DETAILED ACTION
Notice of Pre-AIA or AIA Status
The present application, filed on or after March 16, 2013, is being examined under the first inventor to file provisions of the AIA .
Claim Rejections - 35 USC § 103
In the event the determination of the status of the application as subject to AIA 35 U.S.C. 102 and 103 (or as subject to pre-AIA 35 U.S.C. 102 and 103) is incorrect, any correction of the statutory basis (i.e., changing from AIA to pre-AIA ) for the rejection will not be considered a new ground of rejection if the prior art relied upon, and the rationale supporting the rejection, would be the same under either status.

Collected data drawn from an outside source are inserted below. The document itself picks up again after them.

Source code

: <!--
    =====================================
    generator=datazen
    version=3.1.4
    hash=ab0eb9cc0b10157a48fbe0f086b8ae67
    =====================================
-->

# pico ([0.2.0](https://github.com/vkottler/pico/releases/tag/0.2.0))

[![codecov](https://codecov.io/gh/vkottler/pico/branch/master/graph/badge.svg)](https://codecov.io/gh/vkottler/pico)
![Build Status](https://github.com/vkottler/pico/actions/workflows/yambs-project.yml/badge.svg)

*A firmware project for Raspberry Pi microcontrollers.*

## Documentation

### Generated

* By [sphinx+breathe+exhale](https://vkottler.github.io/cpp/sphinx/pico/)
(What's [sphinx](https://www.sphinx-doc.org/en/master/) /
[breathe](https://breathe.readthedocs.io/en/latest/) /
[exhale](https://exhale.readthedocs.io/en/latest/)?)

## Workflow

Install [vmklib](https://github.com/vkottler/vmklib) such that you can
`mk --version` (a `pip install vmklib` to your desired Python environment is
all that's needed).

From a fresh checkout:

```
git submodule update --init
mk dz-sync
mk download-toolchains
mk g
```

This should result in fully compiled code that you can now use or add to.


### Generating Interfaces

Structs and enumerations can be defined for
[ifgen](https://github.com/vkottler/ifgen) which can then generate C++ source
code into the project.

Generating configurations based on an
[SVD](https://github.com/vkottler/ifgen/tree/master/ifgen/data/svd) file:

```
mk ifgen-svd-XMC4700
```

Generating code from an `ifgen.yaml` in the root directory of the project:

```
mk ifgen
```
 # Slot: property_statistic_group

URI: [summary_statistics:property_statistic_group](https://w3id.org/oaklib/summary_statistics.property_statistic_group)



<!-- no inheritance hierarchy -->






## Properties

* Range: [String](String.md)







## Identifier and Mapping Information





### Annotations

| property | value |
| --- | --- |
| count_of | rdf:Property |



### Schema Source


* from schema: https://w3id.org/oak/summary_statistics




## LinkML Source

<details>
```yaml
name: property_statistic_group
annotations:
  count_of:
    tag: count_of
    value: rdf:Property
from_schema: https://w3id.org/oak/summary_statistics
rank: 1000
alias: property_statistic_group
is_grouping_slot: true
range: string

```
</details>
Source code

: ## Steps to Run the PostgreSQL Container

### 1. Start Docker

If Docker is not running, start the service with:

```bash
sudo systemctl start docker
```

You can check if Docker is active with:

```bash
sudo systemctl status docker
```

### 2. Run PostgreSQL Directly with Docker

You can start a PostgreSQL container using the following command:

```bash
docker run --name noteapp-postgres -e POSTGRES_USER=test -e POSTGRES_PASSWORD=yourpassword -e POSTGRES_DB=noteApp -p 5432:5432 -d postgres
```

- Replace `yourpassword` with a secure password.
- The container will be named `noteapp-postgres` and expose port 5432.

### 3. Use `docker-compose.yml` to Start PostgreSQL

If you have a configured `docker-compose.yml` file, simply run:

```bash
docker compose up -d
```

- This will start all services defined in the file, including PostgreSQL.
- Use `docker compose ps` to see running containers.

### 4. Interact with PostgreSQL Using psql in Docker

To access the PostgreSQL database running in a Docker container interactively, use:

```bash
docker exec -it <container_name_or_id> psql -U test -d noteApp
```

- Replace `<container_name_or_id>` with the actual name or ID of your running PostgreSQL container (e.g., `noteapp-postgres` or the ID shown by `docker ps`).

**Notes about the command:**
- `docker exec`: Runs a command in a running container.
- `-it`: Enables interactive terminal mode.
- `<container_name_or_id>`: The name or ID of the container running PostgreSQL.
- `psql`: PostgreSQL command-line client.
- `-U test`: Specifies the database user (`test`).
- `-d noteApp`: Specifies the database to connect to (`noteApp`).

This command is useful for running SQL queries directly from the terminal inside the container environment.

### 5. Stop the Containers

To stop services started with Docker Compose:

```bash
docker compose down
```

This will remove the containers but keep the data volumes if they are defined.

The following is a quotation of 35 U.S.C. 103 which forms the basis for all obviousness rejections set forth in this Office action:
A patent for a claimed invention may not be obtained, notwithstanding that the claimed invention is not identically disclosed as set forth in section 102, if the differences between the claimed invention and the prior art are such that the claimed invention as a whole would have been obvious before the effective filing date of the claimed invention to a person having ordinary skill in the art to which the claimed invention pertains. Patentability shall not be negated by the manner in which the invention was made.
Claim(s) 1-20 is/are rejected under 35 U.S.C. 103 as being unpatentable over Tang (CN 114056344: machine translation relied upon) in view of Amano (US 2019/0220238).
Regarding claim 1:
Tang discloses some but not every element of the claim as follows.
Claim 1
Tang
1. A display method, comprising:
obtaining image information comprising a first eye position and a line-of-sight direction of a first user of a vehicle; and
Claim 1: "line-of-sight detection unit…to detect whether the one or more occupant faces the display device"
adjusting, based on the first eye position and the line-of-sight direction, a display manner of a first area in a head-up display,
Claim 1: "suppress or delay to display the…information", where Tang does not disclose it is a head-up display
wherein the first area comprises privacy information of a second user.
Background 1: "privacy content"
Tang does not disclose that the first area is "in a head-up display"
Amano discloses:
a first area is in a head-up display (paragraph 50).
It would have been obvious to one of ordinary skill in the art at the time the application was filed to include in Tang the element taught by Amano.
The rationale is as follows:
Tang and Amano are directed to the same field of art.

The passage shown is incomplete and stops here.